## What is required
Reproduce, with no alteration, the span of lines that begins at the line containing "anders funktionieren sollte." and ends at the last line of the records, both ends included, and nothing else.

###

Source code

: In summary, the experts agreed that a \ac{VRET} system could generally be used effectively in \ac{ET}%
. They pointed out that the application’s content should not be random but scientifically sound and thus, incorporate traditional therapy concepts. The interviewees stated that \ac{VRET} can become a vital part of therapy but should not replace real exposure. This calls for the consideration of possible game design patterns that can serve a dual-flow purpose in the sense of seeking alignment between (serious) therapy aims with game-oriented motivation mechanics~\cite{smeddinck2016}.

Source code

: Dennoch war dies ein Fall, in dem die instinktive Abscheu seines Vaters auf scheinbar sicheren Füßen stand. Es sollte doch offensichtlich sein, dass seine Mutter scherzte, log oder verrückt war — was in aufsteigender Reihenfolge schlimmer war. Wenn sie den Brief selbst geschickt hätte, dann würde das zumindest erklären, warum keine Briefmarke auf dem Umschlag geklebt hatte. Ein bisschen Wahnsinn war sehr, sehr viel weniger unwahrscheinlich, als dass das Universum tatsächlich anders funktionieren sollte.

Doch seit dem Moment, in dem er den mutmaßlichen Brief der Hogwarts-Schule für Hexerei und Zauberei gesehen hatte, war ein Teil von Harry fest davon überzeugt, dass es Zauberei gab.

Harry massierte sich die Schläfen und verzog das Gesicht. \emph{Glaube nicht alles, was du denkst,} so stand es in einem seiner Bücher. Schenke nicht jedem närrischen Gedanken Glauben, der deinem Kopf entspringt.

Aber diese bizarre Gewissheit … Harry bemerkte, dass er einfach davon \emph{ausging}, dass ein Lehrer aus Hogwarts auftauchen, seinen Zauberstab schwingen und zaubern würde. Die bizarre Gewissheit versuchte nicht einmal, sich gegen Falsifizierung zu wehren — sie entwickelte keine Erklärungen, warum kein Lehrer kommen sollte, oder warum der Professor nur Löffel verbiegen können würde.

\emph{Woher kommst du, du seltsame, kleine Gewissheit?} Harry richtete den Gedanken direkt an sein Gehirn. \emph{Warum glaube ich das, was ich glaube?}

###

## Answer to the exercise
: Dennoch war dies ein Fall, in dem die instinktive Abscheu seines Vaters auf scheinbar sicheren Füßen stand. Es sollte doch offensichtlich sein, dass seine Mutter scherzte, log oder verrückt war — was in aufsteigender Reihenfolge schlimmer war. Wenn sie den Brief selbst geschickt hätte, dann würde das zumindest erklären, warum keine Briefmarke auf dem Umschlag geklebt hatte. Ein bisschen Wahnsinn war sehr, sehr viel weniger unwahrscheinlich, als dass das Universum tatsächlich anders funktionieren sollte.

Doch seit dem Moment, in dem er den mutmaßlichen Brief der Hogwarts-Schule für Hexerei und Zauberei gesehen hatte, war ein Teil von Harry fest davon überzeugt, dass es Zauberei gab.

Harry massierte sich die Schläfen und verzog das Gesicht. \emph{Glaube nicht alles, was du denkst,} so stand es in einem seiner Bücher. Schenke nicht jedem närrischen Gedanken Glauben, der deinem Kopf entspringt.

Aber diese bizarre Gewissheit … Harry bemerkte, dass er einfach davon \emph{ausging}, dass ein Lehrer aus Hogwarts auftauchen, seinen Zauberstab schwingen und zaubern würde. Die bizarre Gewissheit versuchte nicht einmal, sich gegen Falsifizierung zu wehren — sie entwickelte keine Erklärungen, warum kein Lehrer kommen sollte, oder warum der Professor nur Löffel verbiegen können würde.

\emph{Woher kommst du, du seltsame, kleine Gewissheit?} Harry richtete den Gedanken direkt an sein Gehirn. \emph{Warum glaube ich das, was ich glaube?}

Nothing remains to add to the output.